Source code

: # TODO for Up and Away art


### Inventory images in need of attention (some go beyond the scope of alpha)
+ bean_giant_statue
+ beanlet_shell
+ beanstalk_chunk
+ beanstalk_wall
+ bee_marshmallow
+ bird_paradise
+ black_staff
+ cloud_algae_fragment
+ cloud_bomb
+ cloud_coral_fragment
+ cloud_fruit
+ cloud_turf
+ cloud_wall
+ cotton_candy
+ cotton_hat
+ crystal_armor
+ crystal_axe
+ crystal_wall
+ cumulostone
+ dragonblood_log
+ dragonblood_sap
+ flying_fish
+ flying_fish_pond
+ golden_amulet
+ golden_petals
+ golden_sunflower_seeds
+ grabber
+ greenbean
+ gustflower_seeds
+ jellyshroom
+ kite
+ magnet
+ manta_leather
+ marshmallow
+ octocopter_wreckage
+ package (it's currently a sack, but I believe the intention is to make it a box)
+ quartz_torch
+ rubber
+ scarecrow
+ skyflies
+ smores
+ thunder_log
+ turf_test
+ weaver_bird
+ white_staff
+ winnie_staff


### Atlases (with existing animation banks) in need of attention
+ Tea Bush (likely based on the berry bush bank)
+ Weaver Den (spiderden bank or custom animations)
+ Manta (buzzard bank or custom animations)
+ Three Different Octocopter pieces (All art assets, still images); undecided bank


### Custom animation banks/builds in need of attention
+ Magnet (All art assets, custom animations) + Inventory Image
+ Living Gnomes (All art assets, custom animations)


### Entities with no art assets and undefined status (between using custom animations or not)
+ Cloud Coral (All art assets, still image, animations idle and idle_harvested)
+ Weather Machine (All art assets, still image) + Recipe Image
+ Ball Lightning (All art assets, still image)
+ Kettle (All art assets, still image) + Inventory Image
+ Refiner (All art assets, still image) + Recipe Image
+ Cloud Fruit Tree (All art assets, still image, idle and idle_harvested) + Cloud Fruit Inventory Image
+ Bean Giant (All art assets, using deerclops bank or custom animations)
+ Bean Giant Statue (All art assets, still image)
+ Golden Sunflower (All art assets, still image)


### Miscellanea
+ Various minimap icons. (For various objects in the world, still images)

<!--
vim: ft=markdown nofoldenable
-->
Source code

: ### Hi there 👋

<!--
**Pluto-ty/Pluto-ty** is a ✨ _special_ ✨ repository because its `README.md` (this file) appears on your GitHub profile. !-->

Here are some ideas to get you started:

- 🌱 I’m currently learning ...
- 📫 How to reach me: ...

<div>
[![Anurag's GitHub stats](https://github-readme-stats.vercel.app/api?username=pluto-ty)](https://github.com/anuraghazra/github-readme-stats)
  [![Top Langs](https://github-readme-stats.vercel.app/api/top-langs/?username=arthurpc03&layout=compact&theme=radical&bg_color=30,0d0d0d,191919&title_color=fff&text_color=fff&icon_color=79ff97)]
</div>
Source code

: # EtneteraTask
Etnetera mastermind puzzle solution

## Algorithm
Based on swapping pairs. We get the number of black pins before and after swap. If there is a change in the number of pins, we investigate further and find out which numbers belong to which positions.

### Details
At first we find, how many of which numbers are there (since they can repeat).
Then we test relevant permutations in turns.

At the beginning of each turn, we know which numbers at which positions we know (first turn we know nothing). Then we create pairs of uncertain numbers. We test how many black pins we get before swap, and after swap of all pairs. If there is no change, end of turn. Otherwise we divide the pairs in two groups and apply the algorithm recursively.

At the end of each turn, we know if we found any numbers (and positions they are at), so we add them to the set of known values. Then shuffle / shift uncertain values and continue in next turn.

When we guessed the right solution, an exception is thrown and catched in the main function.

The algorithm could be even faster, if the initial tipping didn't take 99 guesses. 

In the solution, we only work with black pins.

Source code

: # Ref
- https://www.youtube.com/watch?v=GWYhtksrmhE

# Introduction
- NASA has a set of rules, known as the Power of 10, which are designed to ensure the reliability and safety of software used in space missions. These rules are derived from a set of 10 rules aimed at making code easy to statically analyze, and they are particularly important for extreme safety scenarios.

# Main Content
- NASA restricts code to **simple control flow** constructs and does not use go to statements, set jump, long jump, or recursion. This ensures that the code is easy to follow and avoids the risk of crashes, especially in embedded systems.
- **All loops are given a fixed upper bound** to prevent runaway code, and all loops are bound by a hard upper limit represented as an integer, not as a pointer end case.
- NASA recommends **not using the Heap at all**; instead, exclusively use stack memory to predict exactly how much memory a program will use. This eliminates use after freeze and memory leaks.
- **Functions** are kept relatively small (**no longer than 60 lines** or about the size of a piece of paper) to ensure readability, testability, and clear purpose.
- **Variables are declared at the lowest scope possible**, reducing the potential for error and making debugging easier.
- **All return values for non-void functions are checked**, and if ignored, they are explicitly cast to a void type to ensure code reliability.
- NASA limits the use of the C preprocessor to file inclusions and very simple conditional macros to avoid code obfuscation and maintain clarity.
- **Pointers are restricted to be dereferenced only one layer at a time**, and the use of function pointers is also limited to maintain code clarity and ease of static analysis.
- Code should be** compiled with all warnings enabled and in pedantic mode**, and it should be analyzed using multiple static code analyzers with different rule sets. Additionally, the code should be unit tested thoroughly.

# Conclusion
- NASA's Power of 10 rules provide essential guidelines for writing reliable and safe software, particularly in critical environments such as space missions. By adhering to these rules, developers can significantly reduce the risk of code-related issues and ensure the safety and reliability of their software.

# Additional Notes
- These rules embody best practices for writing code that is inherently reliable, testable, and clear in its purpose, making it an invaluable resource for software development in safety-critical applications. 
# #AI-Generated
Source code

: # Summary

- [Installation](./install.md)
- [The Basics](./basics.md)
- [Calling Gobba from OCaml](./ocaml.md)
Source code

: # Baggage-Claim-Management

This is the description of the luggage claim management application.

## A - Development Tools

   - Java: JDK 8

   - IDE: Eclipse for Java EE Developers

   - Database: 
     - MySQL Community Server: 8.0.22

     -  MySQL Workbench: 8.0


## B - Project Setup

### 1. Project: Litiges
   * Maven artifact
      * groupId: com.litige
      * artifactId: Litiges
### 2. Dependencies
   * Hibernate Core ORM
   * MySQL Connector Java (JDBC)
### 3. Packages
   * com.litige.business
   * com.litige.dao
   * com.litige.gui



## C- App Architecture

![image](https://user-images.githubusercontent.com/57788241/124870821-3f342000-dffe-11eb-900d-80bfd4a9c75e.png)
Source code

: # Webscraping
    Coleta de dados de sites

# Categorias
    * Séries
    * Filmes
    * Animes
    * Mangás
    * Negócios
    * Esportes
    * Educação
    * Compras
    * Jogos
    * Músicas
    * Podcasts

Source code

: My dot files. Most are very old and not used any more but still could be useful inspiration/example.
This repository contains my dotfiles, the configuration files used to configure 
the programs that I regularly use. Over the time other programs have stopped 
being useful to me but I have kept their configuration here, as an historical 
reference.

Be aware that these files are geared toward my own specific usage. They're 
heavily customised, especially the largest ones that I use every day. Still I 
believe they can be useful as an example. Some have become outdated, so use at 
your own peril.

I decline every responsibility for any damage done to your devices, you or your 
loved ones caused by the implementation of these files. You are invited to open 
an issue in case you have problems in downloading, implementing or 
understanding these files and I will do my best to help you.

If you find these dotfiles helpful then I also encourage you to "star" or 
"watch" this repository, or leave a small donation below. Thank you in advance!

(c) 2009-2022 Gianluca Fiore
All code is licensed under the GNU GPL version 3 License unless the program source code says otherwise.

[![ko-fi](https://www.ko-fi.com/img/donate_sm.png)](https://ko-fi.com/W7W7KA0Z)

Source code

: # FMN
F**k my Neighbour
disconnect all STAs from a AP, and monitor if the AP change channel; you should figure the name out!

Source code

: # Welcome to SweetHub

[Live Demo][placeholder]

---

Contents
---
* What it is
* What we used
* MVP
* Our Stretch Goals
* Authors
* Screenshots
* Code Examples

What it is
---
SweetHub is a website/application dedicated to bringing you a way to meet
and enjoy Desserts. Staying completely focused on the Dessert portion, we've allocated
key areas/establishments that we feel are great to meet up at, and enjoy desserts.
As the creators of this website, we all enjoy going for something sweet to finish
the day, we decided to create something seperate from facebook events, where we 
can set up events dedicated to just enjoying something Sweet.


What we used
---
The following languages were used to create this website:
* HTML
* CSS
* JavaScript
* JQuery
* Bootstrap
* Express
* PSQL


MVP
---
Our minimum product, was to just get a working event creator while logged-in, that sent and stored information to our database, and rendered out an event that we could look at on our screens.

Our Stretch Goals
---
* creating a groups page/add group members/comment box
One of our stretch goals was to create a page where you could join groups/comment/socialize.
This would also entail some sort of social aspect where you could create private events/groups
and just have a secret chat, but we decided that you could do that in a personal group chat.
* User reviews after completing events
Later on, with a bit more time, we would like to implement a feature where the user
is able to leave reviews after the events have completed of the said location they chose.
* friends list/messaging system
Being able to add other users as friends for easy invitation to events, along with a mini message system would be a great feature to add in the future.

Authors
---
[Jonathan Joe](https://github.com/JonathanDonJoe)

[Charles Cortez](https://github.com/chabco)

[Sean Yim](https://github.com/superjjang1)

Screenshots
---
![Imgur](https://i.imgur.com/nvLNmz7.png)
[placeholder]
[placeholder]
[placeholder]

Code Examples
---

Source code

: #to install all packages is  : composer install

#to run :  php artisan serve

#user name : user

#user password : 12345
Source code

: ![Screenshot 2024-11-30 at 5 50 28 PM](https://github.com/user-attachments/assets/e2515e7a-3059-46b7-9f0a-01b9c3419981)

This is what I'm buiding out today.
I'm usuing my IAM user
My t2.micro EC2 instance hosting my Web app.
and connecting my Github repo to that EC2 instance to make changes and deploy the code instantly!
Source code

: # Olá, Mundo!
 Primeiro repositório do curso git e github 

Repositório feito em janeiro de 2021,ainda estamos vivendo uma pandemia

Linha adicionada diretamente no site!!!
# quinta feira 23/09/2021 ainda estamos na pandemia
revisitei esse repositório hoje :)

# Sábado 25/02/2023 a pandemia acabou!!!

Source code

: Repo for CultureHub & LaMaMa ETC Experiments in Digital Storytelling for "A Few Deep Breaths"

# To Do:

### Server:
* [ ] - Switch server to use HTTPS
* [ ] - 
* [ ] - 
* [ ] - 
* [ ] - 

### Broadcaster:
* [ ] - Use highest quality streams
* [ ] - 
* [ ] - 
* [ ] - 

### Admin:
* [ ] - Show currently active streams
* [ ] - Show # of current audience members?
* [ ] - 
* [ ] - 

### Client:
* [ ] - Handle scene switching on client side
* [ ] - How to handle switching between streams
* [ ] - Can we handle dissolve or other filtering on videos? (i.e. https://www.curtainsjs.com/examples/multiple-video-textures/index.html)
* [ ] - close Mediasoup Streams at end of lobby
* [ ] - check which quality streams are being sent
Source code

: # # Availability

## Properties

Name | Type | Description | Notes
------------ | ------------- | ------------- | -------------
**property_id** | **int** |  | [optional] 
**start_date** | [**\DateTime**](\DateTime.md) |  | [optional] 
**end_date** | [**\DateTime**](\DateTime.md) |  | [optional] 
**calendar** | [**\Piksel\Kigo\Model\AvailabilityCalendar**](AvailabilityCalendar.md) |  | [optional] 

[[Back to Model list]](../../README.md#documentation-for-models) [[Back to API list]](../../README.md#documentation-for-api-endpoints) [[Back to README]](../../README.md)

### What you are asked to do
Where a line above contains the word "something", show that line.

### Solution to the problem
As the creators of this website, we all enjoy going for something sweet to finish
the day, we decided to create something seperate from facebook events, where we 
can set up events dedicated to just enjoying something Sweet.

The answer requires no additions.